# Thread: For the numerical recipes in C types!

1. ## For the numerical recipes in C types!

Hey guys,

I'm looking for a little input on something I'm about to implement. I figure some of you guys might be interested in thinking about this a little bit if you haven't already before.

So, I have two lists of objects that I have positions of in RA and Dec - essentially spherical coordinates for the uninitiated. One list of objects is rather short - about 100 or less - and the other is potentially quite long - perhaps 2 or 3 thousand.

What needs to be done is to match each one of these objects in the short list to the closest object in the second list. So, obviously, the slow way to do this is to take object 1 from the short list and compare its distance against each one of the long list. I am saying this just to illustrate what needs to be done!

So, I'm thinking of implementing a KD tree form from Numerical Recipes in C in order to do this. Basically, I'll just construct the tree from the large list, and then feed every element from the small list into it and pull out the value that I need. Do any of you gurus out there have any input on perhaps efficient ways to do this, or other methods I should look at? I'm just looking for a little input on alternatives!

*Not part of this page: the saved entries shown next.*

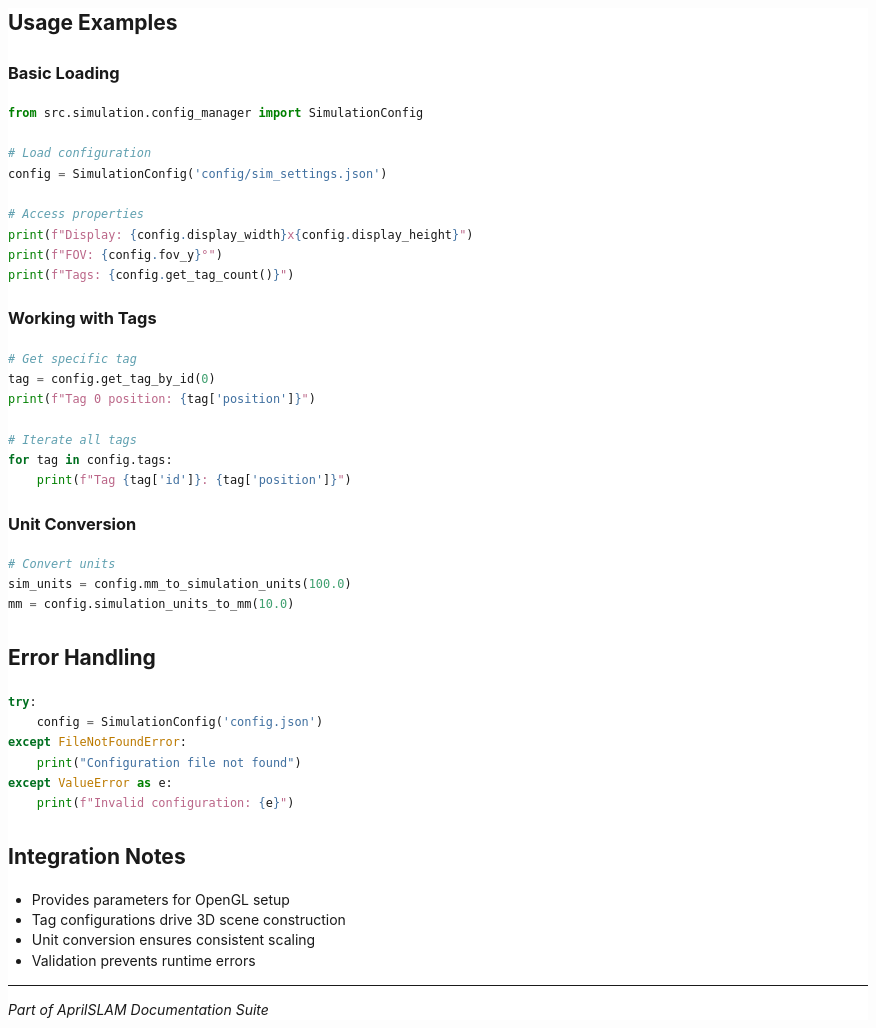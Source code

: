 ## Usage Examples

### Basic Loading

```python
from src.simulation.config_manager import SimulationConfig

# Load configuration
config = SimulationConfig('config/sim_settings.json')

# Access properties
print(f"Display: {config.display_width}x{config.display_height}")
print(f"FOV: {config.fov_y}°")
print(f"Tags: {config.get_tag_count()}")
```

### Working with Tags

```python
# Get specific tag
tag = config.get_tag_by_id(0)
print(f"Tag 0 position: {tag['position']}")

# Iterate all tags
for tag in config.tags:
    print(f"Tag {tag['id']}: {tag['position']}")
```

### Unit Conversion

```python
# Convert units
sim_units = config.mm_to_simulation_units(100.0)
mm = config.simulation_units_to_mm(10.0)
```

## Error Handling

```python
try:
    config = SimulationConfig('config.json')
except FileNotFoundError:
    print("Configuration file not found")
except ValueError as e:
    print(f"Invalid configuration: {e}")
```

## Integration Notes

- Provides parameters for OpenGL setup
- Tag configurations drive 3D scene construction
- Unit conversion ensures consistent scaling
- Validation prevents runtime errors

---

*Part of AprilSLAM Documentation Suite* 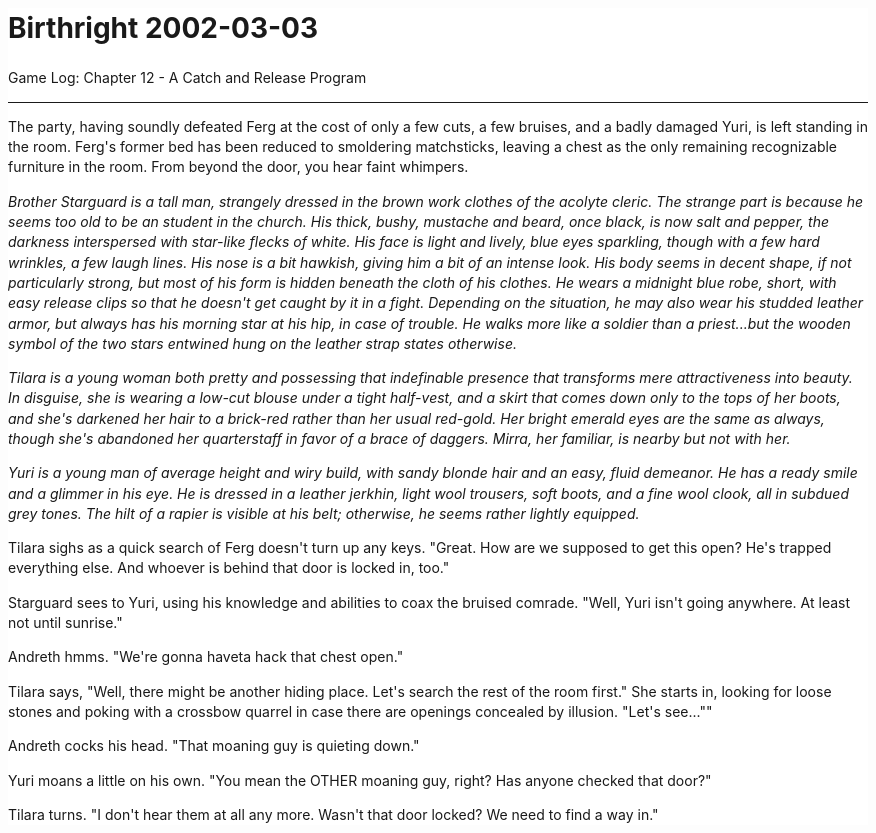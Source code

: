 


# Birthright 2002-03-03

Game Log: Chapter 12 - A Catch and Release Program


------------------------------------------------------

The party, having soundly defeated Ferg at the cost of only a few cuts, a few bruises, and a badly damaged Yuri, is left standing in the room. Ferg's former bed has been reduced to smoldering matchsticks, leaving a chest as the only remaining recognizable furniture in the room. From beyond the door, you hear faint whimpers.

_Brother Starguard is a tall man, strangely dressed in the brown work clothes of the acolyte cleric. The strange part is because he seems too old to be an student in the church. His thick, bushy, mustache and beard, once black, is now salt and pepper, the darkness interspersed with star-like flecks of white. His face is light and lively, blue eyes sparkling, though with a few hard wrinkles, a few laugh lines. His nose is a bit hawkish, giving him a bit of an intense look. His body seems in decent shape, if not particularly strong, but most of his form is hidden beneath the cloth of his clothes. He wears a midnight blue robe, short, with easy release clips so that he doesn't get caught by it in a fight. Depending on the situation, he may also wear his studded leather armor, but always has his morning star at his hip, in case of trouble. He walks more like a soldier than a priest...but the wooden symbol of the two stars entwined hung on the leather strap states otherwise._

_Tilara is a young woman both pretty and possessing that indefinable presence that transforms mere attractiveness into beauty. In disguise, she is wearing a low-cut blouse under a tight half-vest, and a skirt that comes down only to the tops of her boots, and she's darkened her hair to a brick-red rather than her usual red-gold. Her bright emerald eyes are the same as always, though she's abandoned her quarterstaff in favor of a brace of daggers. Mirra, her familiar, is nearby but not with her._

_Yuri is a young man of average height and wiry build, with sandy blonde hair and an easy, fluid demeanor. He has a ready smile and a glimmer in his eye. He is dressed in a leather jerkhin, light wool trousers, soft boots, and a fine wool clook, all in subdued grey tones. The hilt of a rapier is visible at his belt; otherwise, he seems rather lightly equipped._

Tilara sighs as a quick search of Ferg doesn't turn up any keys. "Great. How are we supposed to get this open? He's trapped everything else. And whoever is behind that door is locked in, too."

Starguard sees to Yuri, using his knowledge and abilities to coax the bruised comrade. "Well, Yuri isn't going anywhere. At least not until sunrise."

Andreth hmms. "We're gonna haveta hack that chest open."

Tilara says, "Well, there might be another hiding place. Let's search the rest of the room first." She starts in, looking for loose stones and poking with a crossbow quarrel in case there are openings concealed by illusion. "Let's see...""

Andreth cocks his head. "That moaning guy is quieting down."

Yuri moans a little on his own. "You mean the OTHER moaning guy, right? Has anyone checked that door?"

Tilara turns. "I don't hear them at all any more. Wasn't that door locked? We need to find a way in."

Thanks in advance for your help! 2. I'll be watching this thread. I have some code that does what the OP is trying to avoid. It gets the job done, but it's painfully slow.

Note to self - read Numerical Recipes in C.... 3. I think I'm going to use a KD tree, as it should be quite fast.

Making the tree has a complexity of N log N, and matching one point to it takes log N time, where N is the size of the list I'm making into a tree. Since I'll be matching N2 points, the complexity of the matching operations in total becomes N2 log N, plus N log N for making the tree. Obviously, this is way faster than N2 * N.

When I've implemented it and have it working I'll put some code up for perusal.

Wow, Katy! I went to Memorial High School right next door in Houston! 4. Originally Posted by Smattacus Wow, Katy! I went to Memorial High School right next door in Houston!
Our football team could kick your football team's hiney!! Comment your code well please! 5. Sup Dino, hopefully you still have a subscription on this. I'm posting this since you said you'd be interested in the solution. So I've implemented this KD Tree and got it working, though there are a few caveats since I've tailored it to my specific application. There are a few weird things running around, like the fact that I never use the
Code:
`Box`
struct; instead I just put the Box info in the Boxnode struct and use that all the way through. Here is the code that I've used.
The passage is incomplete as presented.